Is Lady Mariko the Best Character in ‘Shōgun’? The Answer Is Yes
Honestly, she is monumental.
Now that FX’s brilliant historical drama Shōgun—based on the 1975 novel of the same name by author James Clavell—has released its final episode, I think it’s time we all sit down and agree that Lady Mariko is the best character in the entire show. And I’m not super inclined to take constructive criticism on that.
Spoilers ahead for Shōgun through the season finale
Played by an absolutely perfect Anna Sawai, Lady Mariko is one of the three focal characters of the entire show—right alongside Cosmo Jarvis’s John Blackthorne and Hiroyuki Sanada’s Lord Toranaga. In a way, one could say that, in her duties as translator and with her Catholic faith, she acts as the bridge between them—allowing them to communicate and influence each other from pretty much the first moment Blackthorne is brought before the powerful daimyo of Kantō.
But truly, Mariko is much more than that. She comes into the main action of Shōgun after having lived through a painful and complicated backstory that has inevitably shaped her character and the way she sees the world—the daughter of a dishonored father, whose actions have put her in direct opposition with her childhood best friend and have her needing to prove her unshackling loyalty in Toranaga. And yet, at the same time, Mariko constantly feels the pull to join her beloved father in death, taking ownership of her family name rather than hiding it shamefully away.
Throughout the course of the show, we get to discover her character a bit more—beyond the “eightfold fence” of politeness and courtesy and serenity that hides one’s true feelings, as she herself explains to Blackthorne—and see how her loyalty to her liege lord dictates all her actions. She stays with Blackthorne and translates for him because that’s what Toranaga commands—a relationship that ultimately develops into love and that lasts until the very end.
Her presence is felt even in her absence, as was made evident by the show’s final episode. Mariko is everywhere even after she has been buried—in the way she is remembered by all other characters, of course, but also in the legacy she has left to John. When he wants to protest Toranaga’s treatment of the village of Ajiro by committing suicide, he does so with the same words Mariko had used before being killed by the explosion in Osaka.
Beyond her pivotal role in Crimson Sky and in helping Toranaga win against his enemies and obtain the title of shōgun, his great ambition since the beginning, Lady Mariko is first and foremost an absolutely spectacular character. Undoubtedly strong and yet filled with layers that go much beyond what is usually afforded the “strong female character.”
That’s because she is her own person before she is anyone else—and that’s what I really loved about her. It would have been much easier—and we’ve seen it happen time and time again—to have her be defined by her love for Blackthorne and to have that love change her entire worldview as it more often than not happens. But Mariko has her own set of beliefs that never really waver, as exemplified by her end.

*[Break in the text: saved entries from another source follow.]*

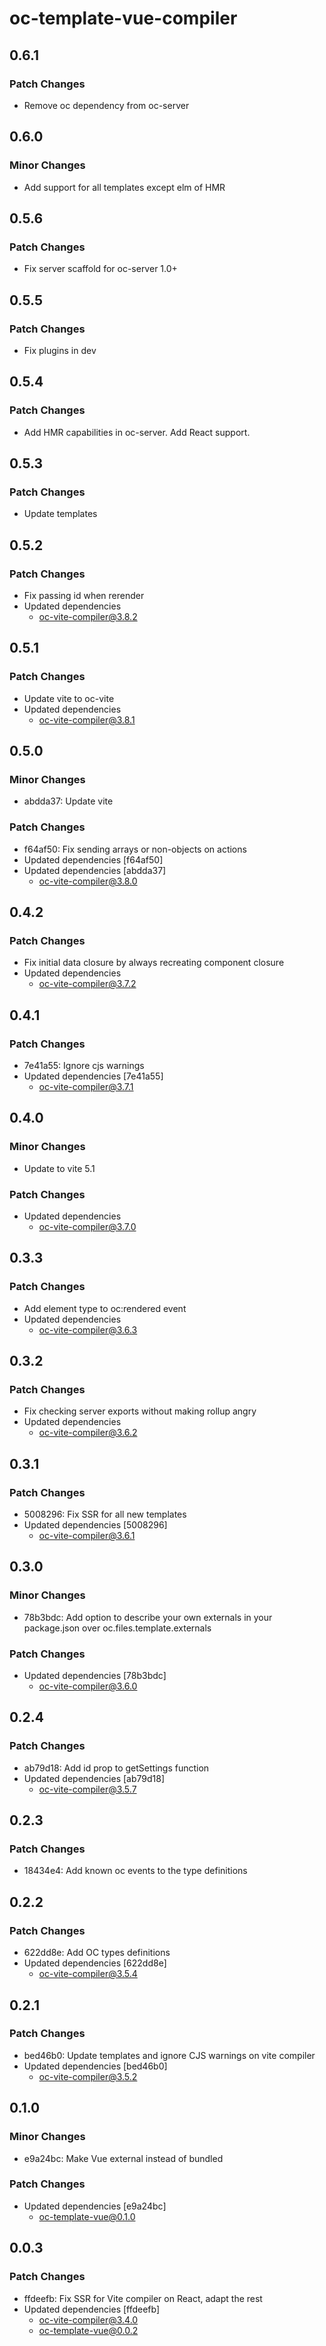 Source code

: # oc-template-vue-compiler

## 0.6.1

### Patch Changes

- Remove oc dependency from oc-server

## 0.6.0

### Minor Changes

- Add support for all templates except elm of HMR

## 0.5.6

### Patch Changes

- Fix server scaffold for oc-server 1.0+

## 0.5.5

### Patch Changes

- Fix plugins in dev

## 0.5.4

### Patch Changes

- Add HMR capabilities in oc-server. Add React support.

## 0.5.3

### Patch Changes

- Update templates

## 0.5.2

### Patch Changes

- Fix passing id when rerender
- Updated dependencies
  - oc-vite-compiler@3.8.2

## 0.5.1

### Patch Changes

- Update vite to oc-vite
- Updated dependencies
  - oc-vite-compiler@3.8.1

## 0.5.0

### Minor Changes

- abdda37: Update vite

### Patch Changes

- f64af50: Fix sending arrays or non-objects on actions
- Updated dependencies [f64af50]
- Updated dependencies [abdda37]
  - oc-vite-compiler@3.8.0

## 0.4.2

### Patch Changes

- Fix initial data closure by always recreating component closure
- Updated dependencies
  - oc-vite-compiler@3.7.2

## 0.4.1

### Patch Changes

- 7e41a55: Ignore cjs warnings
- Updated dependencies [7e41a55]
  - oc-vite-compiler@3.7.1

## 0.4.0

### Minor Changes

- Update to vite 5.1

### Patch Changes

- Updated dependencies
  - oc-vite-compiler@3.7.0

## 0.3.3

### Patch Changes

- Add element type to oc:rendered event
- Updated dependencies
  - oc-vite-compiler@3.6.3

## 0.3.2

### Patch Changes

- Fix checking server exports without making rollup angry
- Updated dependencies
  - oc-vite-compiler@3.6.2

## 0.3.1

### Patch Changes

- 5008296: Fix SSR for all new templates
- Updated dependencies [5008296]
  - oc-vite-compiler@3.6.1

## 0.3.0

### Minor Changes

- 78b3bdc: Add option to describe your own externals in your package.json over oc.files.template.externals

### Patch Changes

- Updated dependencies [78b3bdc]
  - oc-vite-compiler@3.6.0

## 0.2.4

### Patch Changes

- ab79d18: Add id prop to getSettings function
- Updated dependencies [ab79d18]
  - oc-vite-compiler@3.5.7

## 0.2.3

### Patch Changes

- 18434e4: Add known oc events to the type definitions

## 0.2.2

### Patch Changes

- 622dd8e: Add OC types definitions
- Updated dependencies [622dd8e]
  - oc-vite-compiler@3.5.4

## 0.2.1

### Patch Changes

- bed46b0: Update templates and ignore CJS warnings on vite compiler
- Updated dependencies [bed46b0]
  - oc-vite-compiler@3.5.2

## 0.1.0

### Minor Changes

- e9a24bc: Make Vue external instead of bundled

### Patch Changes

- Updated dependencies [e9a24bc]
  - oc-template-vue@0.1.0

## 0.0.3

### Patch Changes

- ffdeefb: Fix SSR for Vite compiler on React, adapt the rest
- Updated dependencies [ffdeefb]
  - oc-vite-compiler@3.4.0
  - oc-template-vue@0.0.2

Her loyalty to both Toranaga and her father and her quiet but unshakeable conviction and strength are ultimately what make Crimson Sky happen—or better yet, they are Crimson Sky, as Toranaga himself reveals to Yabushige in the latter’s final moments at the end of the show’s tenth episode.
Mariko’s actions at the castle in Osaka as well as her death—which ultimately came on her own terms rather than someone else’s, as symbolized by how she calls herself Toda Mariko when is about to commit seppuku but switches to her family name of Akashi during the shinobi attack—helped in shifting support away from Ishido and towards Toranaga.

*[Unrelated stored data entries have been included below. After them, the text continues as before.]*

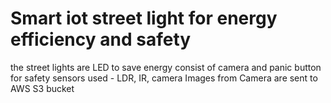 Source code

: # Smart iot street light for energy efficiency and safety
the street lights are LED to save energy
consist of camera and panic button for safety
sensors used - LDR, IR, camera
Images from Camera are sent to AWS S3 bucket
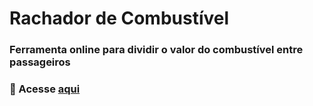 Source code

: # Rachador de Combustível
### Ferramenta online para dividir o valor do combustível entre passageiros
### 🔗 Acesse [aqui](https://caioc29.github.io/Rachador/)
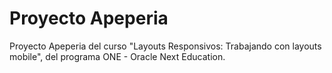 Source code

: # Proyecto Apeperia

Proyecto Apeperia del curso "Layouts Responsivos: Trabajando con layouts mobile", del programa ONE - Oracle Next Education.
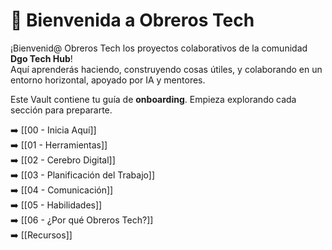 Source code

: # 🎉 Bienvenida a Obreros Tech

¡Bienvenid@ Obreros Tech los proyectos colaborativos de la comunidad **Dgo Tech Hub**!  
Aquí aprenderás haciendo, construyendo cosas útiles, y colaborando en un entorno horizontal, apoyado por IA y mentores.

Este Vault contiene tu guía de **onboarding**. Empieza explorando cada sección para prepararte.

➡️ [[00 - Inicia Aquí]]  
➡️ [[01 - Herramientas]]  
➡️ [[02 - Cerebro Digital]]  
➡️ [[03 - Planificación del Trabajo]]  
➡️ [[04 - Comunicación]]  
➡️ [[05 - Habilidades]]  
➡️ [[06 - ¿Por qué Obreros Tech?]]  
➡️ [[Recursos]]
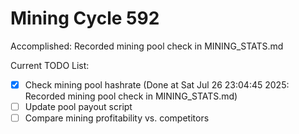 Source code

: # Mining Cycle 592

Accomplished: Recorded mining pool check in MINING_STATS.md

Current TODO List:

- [x] Check mining pool hashrate  (Done at Sat Jul 26 23:04:45 2025: Recorded mining pool check in MINING_STATS.md)
- [ ] Update pool payout script
- [ ] Compare mining profitability vs. competitors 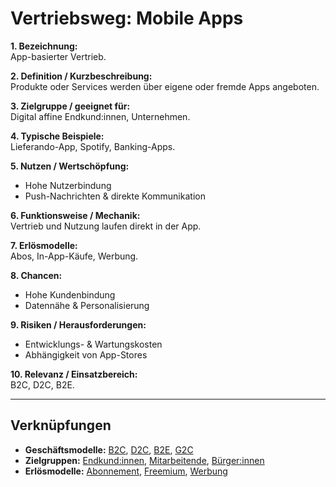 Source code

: # Vertriebsweg: Mobile Apps

**1. Bezeichnung:**  
App-basierter Vertrieb.  

**2. Definition / Kurzbeschreibung:**  
Produkte oder Services werden über eigene oder fremde Apps angeboten.  

**3. Zielgruppe / geeignet für:**  
Digital affine Endkund:innen, Unternehmen.  

**4. Typische Beispiele:**  
Lieferando-App, Spotify, Banking-Apps.  

**5. Nutzen / Wertschöpfung:**  
- Hohe Nutzerbindung  
- Push-Nachrichten & direkte Kommunikation  

**6. Funktionsweise / Mechanik:**  
Vertrieb und Nutzung laufen direkt in der App.  

**7. Erlösmodelle:**  
Abos, In-App-Käufe, Werbung.  

**8. Chancen:**  
- Hohe Kundenbindung  
- Datennähe & Personalisierung  

**9. Risiken / Herausforderungen:**  
- Entwicklungs- & Wartungskosten  
- Abhängigkeit von App-Stores  

**10. Relevanz / Einsatzbereich:**  
B2C, D2C, B2E.  

---

## Verknüpfungen
- **Geschäftsmodelle:** [B2C](../business-models/b2c.md), [D2C](../business-models/d2c.md), [B2E](../business-models/b2e.md), [G2C](../business-models/g2c.md)
- **Zielgruppen:** [Endkund:innen](../zielgruppen/endkundinnen.md), [Mitarbeitende](../zielgruppen/mitarbeitende.md), [Bürger:innen](../zielgruppen/buergerinnen.md)
- **Erlösmodelle:** [Abonnement](../erloesmodelle/abonnement.md), [Freemium](../erloesmodelle/freemium.md), [Werbung](../erloesmodelle/werbung.md)
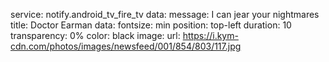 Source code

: service: notify.android_tv_fire_tv
data:
  message: I can jear your nightmares
  title: Doctor Earman
  data:
    fontsize: min
    position: top-left
    duration: 10
    transparency: 0%
    color: black
    image:
      url: https://i.kym-cdn.com/photos/images/newsfeed/001/854/803/117.jpg
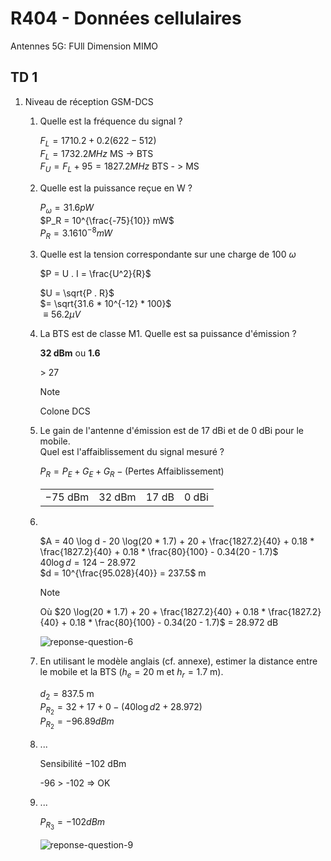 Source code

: # R404 - Données cellulaires

Antennes 5G: FUll Dimension MIMO

## TD 1

1. Niveau de réception GSM-DCS
   1. Quelle est la fréquence du signal ?

      $F_L = 1710.2 + 0.2 (622 - 512)$ \
      $F_L = 1732.2 \textit{MHz}$ MS -> BTS \
      $F_U = F_L + 95 = 1827.2 \textit{MHz}$ BTS - > MS

   2. Quelle est la puissance reçue en W ?

      $P_{\omega} = 31.6 pW$ \
      $P_R = 10^{\frac{-75}{10}} mW$ \
      $P_R = 3.16 10^{-8} mW$

   3. Quelle est la tension correspondante sur une charge de 100 $\omega$

      $P = U . I = \frac{U^2}{R}$

      $U = \sqrt{P . R}$ \
      $= \sqrt{31.6 * 10^{-12} * 100}$ \
      $\equiv 56.2 \mu V$

   4. La BTS est de classe M1. Quelle est sa puissance d'émission ?

      **32 dBm** ou **1.6**

      \> 27

      > [!NOTE]
      > Colone DCS

   5. Le gain de l'antenne d'émission est de 17 dBi et de 0 dBi pour le mobile.  
      Quel est l'affaiblissement du signal mesuré ?

      $P_R = P_E + G_E + G_R - (\textsf{Pertes Affaiblissement})$  

      |           |          |       |       |
      | --------- | -------- | ----- | ----- |
      | $-75$ dBm | $32$ dBm | 17 dB | 0 dBi |

   6. <br />

      $A = 40 \log d - 20 \log(20 * 1.7) + 20 + \frac{1827.2}{40} + 0.18 * \frac{1827.2}{40} + 0.18 * \frac{80}{100} - 0.34(20 - 1.7)$  
      $40 \log d = 124 - 28.972$  
      $d = 10^{\frac{95.028}{40}} = 237.5$ m

      > [!NOTE]
      > Où $20 \log(20 * 1.7) + 20 + \frac{1827.2}{40} + 0.18 * \frac{1827.2}{40} + 0.18 * \frac{80}{100} - 0.34(20 - 1.7)$ = $28.972$ dB

      ![reponse-question-6](./src/src/reponse-question-6.jpg)

   7. En utilisant le modèle anglais (cf. annexe), estimer la distance entre le mobile et la BTS ($h_e = 20$ m et $h_r = 1.7$ m).

      $d_2 = 837.5$ m  
      $P_{R_2} = 32 + 17 +0 - (40 \log d2 + 28.972)$  
      $P_{R_2} = - 96.89 dBm$

   8. ...

      Sensibilité $-102$ dBm

      -96 > -102 => OK

   9. ...

      $P_{R_3} = -102 dBm$

      ![reponse-question-9](./src/src/reponse-question-9.jpg)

Most importantly, her end swayed her lifelong friend Lady Ochiba—the mother of the Heir—to side with Toranaga, creating the perfect conditions for his ascent to the shogunate. We don’t need to see it happen to know that’s exactly how the story will go. Besides, real-life history also gives us that same answer considering that Toranaga is based on Tokugawa Ieyasu—the first shōgun of his clan, which ruled from 1603 all the way until the Meiji Restoration in 1868.